La transformación acelerada del periodismo

El encuentro organizado por APIS ha servido, además, para la reflexión sobre otra profesión que, como la propia trayectoria de Marín, vive instalada en el cambio: el periodismo. Su presidente, Chusja Andrés, ha situado a los medios ante una transformación acelerada por la inteligencia artificial y por la creciente demanda de inmediatez, “aunque en mi experiencia de ya más de 30 años, nunca he conocido una situación estática”, ha señalado a Soria Noticias.

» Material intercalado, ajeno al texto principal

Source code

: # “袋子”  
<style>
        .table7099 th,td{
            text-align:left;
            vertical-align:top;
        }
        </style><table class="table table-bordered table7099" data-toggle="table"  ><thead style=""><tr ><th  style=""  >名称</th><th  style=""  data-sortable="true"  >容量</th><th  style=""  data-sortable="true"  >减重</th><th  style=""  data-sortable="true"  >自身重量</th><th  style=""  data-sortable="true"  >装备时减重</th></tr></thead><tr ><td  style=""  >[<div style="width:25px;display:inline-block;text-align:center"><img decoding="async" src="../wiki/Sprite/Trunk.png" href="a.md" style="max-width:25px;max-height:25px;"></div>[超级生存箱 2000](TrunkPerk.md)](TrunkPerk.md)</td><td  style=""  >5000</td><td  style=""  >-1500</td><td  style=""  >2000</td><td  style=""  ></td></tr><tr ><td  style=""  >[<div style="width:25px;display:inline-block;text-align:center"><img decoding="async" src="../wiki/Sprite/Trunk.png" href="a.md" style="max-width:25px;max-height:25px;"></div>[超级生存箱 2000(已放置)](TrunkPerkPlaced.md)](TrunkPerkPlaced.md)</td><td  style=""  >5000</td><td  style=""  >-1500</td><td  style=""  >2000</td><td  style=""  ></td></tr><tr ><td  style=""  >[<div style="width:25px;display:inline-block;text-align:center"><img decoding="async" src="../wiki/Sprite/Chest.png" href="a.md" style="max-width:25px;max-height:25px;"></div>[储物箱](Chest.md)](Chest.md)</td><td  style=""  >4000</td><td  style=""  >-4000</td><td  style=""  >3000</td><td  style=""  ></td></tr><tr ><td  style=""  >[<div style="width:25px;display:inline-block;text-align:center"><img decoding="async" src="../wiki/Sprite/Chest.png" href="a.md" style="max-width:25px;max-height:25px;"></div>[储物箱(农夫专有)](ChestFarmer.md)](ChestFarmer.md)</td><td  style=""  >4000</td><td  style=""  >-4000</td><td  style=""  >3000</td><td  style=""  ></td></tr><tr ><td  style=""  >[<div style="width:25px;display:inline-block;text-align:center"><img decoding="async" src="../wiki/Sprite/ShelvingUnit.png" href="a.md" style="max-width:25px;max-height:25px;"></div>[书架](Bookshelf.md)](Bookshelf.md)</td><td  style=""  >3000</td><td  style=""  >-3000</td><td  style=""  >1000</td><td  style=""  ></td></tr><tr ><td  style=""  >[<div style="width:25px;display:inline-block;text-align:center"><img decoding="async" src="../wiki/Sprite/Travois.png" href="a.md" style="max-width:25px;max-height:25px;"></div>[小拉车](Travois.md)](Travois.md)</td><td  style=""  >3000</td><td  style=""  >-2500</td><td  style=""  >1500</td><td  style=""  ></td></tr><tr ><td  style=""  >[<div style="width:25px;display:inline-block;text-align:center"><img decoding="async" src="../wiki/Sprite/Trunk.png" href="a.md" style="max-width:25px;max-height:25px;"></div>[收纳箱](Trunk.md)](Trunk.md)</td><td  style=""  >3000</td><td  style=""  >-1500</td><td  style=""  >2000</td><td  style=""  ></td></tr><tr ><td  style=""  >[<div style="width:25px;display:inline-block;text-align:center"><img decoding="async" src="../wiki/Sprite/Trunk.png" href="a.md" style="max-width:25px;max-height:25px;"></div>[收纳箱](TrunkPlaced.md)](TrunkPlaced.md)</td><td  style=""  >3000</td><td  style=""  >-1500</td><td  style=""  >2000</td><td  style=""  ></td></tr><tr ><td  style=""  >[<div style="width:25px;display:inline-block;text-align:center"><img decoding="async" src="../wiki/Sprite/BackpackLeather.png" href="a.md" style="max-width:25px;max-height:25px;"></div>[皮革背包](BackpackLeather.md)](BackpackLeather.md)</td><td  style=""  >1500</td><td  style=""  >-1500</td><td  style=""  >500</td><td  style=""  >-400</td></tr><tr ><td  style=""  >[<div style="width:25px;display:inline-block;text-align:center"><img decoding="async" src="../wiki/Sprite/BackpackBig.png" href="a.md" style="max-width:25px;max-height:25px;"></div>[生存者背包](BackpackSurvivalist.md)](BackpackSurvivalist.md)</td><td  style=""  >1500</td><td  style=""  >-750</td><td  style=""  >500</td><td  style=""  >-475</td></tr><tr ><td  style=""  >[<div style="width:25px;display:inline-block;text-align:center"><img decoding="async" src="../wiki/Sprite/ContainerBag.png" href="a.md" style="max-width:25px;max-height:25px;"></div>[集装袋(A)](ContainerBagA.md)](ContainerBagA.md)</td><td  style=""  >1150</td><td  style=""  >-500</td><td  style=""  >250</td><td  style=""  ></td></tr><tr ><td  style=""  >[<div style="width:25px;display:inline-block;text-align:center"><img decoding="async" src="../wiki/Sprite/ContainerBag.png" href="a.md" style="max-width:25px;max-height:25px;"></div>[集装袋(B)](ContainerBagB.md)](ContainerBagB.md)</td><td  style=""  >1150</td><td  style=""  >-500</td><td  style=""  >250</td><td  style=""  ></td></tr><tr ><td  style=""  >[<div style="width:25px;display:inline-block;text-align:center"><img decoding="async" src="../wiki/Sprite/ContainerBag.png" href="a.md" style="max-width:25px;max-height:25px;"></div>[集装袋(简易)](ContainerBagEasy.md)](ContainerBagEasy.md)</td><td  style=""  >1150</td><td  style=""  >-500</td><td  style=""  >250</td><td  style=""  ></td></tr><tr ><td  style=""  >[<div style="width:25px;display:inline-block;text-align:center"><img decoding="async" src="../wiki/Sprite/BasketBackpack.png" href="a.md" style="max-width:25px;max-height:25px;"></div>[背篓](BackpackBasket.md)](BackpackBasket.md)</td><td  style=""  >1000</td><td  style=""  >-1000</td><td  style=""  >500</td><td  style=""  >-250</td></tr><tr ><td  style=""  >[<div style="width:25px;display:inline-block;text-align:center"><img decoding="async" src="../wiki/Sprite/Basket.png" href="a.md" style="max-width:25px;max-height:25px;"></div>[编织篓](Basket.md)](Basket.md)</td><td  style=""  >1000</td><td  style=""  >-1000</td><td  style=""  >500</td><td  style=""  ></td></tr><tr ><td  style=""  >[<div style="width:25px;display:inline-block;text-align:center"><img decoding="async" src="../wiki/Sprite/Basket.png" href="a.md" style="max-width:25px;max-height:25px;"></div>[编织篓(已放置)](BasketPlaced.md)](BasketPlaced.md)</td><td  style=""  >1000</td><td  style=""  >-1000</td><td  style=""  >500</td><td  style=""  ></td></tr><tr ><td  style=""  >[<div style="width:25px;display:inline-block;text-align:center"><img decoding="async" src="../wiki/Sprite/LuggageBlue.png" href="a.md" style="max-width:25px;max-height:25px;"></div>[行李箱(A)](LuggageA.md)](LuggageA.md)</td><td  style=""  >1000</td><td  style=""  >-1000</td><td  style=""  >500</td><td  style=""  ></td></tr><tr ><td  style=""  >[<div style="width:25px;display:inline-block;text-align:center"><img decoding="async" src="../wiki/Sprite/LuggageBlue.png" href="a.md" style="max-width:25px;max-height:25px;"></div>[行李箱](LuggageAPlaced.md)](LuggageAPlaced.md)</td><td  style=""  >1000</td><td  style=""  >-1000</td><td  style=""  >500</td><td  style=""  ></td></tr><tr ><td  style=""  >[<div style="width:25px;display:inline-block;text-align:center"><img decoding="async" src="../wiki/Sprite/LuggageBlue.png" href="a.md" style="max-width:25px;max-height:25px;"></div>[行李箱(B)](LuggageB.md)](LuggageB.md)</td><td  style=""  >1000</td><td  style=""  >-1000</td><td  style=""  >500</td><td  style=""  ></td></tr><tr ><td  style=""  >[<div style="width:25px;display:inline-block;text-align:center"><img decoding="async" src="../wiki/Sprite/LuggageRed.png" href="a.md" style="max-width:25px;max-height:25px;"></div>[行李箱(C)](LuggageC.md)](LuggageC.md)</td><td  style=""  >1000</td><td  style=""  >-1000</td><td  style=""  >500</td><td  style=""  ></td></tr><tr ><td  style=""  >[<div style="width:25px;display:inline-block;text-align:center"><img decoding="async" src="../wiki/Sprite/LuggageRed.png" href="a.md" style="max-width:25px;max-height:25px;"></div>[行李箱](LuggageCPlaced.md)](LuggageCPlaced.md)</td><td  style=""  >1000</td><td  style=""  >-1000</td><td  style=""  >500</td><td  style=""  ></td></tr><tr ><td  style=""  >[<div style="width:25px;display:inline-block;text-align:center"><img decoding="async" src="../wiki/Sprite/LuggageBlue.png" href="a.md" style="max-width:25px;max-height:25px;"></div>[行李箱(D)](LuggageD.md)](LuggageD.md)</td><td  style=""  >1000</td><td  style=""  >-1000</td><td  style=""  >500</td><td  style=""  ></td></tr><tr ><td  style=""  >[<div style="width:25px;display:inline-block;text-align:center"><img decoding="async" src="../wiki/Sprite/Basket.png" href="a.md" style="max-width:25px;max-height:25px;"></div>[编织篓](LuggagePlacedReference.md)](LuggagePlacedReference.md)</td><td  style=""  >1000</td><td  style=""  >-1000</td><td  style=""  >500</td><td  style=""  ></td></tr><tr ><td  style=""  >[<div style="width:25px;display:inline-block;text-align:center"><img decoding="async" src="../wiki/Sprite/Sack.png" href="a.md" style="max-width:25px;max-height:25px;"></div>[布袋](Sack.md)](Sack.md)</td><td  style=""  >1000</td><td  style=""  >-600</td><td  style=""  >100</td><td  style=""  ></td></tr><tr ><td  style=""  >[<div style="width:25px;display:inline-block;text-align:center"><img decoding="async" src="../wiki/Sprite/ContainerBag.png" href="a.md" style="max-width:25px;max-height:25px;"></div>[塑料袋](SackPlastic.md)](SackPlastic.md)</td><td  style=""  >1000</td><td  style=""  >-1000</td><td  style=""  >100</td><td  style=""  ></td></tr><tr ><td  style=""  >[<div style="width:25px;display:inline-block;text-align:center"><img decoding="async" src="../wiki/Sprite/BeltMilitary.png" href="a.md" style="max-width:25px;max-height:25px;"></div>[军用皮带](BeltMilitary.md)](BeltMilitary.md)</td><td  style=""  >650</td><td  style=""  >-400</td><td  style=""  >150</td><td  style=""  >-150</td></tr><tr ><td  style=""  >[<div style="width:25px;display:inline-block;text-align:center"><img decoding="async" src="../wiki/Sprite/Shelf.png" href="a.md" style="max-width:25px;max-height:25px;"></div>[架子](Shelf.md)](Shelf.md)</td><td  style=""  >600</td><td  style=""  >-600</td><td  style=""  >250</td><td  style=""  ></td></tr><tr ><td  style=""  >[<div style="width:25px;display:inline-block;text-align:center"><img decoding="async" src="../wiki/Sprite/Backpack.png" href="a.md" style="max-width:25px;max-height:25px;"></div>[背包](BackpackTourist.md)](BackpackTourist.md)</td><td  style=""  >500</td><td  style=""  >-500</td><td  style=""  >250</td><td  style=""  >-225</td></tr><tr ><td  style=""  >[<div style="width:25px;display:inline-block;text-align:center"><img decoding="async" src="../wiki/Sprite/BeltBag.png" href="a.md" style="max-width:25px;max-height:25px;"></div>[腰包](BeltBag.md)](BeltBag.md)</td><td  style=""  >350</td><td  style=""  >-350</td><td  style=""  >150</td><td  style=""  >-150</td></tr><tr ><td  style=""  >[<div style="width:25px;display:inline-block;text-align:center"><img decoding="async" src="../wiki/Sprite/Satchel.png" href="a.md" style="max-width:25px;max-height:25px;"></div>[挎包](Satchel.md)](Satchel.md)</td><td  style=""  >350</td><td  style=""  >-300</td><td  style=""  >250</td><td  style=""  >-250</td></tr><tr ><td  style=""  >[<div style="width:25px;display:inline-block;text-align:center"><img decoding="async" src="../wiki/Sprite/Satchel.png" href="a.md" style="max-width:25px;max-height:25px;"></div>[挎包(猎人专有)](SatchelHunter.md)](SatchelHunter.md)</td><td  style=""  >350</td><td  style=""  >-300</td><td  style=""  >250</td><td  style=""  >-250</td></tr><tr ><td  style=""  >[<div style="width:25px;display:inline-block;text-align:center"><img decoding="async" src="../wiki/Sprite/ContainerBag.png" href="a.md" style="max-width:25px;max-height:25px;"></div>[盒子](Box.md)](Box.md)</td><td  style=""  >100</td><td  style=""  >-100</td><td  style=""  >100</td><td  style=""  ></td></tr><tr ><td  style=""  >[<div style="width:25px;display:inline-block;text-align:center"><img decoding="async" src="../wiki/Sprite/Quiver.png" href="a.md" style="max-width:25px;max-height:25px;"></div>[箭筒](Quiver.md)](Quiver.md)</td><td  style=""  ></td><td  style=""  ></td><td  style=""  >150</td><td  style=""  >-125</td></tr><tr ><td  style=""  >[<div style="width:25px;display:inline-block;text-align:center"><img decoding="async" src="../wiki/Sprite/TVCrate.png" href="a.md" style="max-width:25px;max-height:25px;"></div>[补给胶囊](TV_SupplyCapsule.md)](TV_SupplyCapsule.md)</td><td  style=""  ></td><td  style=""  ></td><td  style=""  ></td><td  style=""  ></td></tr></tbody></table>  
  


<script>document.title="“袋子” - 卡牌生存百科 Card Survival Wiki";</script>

En el ámbito local, ha añadido, los cambios se producen además con "más información, mayor exigencia de inmediatez y plantillas reducidas", en un contexto nacional de “inestabilidad en los medios” marcada por modificaciones constantes.

El presidente de APIS ha apuntado asimismo a los retos de formación y a la incorporación de nuevos profesionales en un mundo en el que las titulaciones se han diversificado y en el que existe un importante componente autodidacta. “Nunca hemos sabido defendernos”, ha resumido al abordar los cambios de la profesión y la llegada de nuevas generaciones.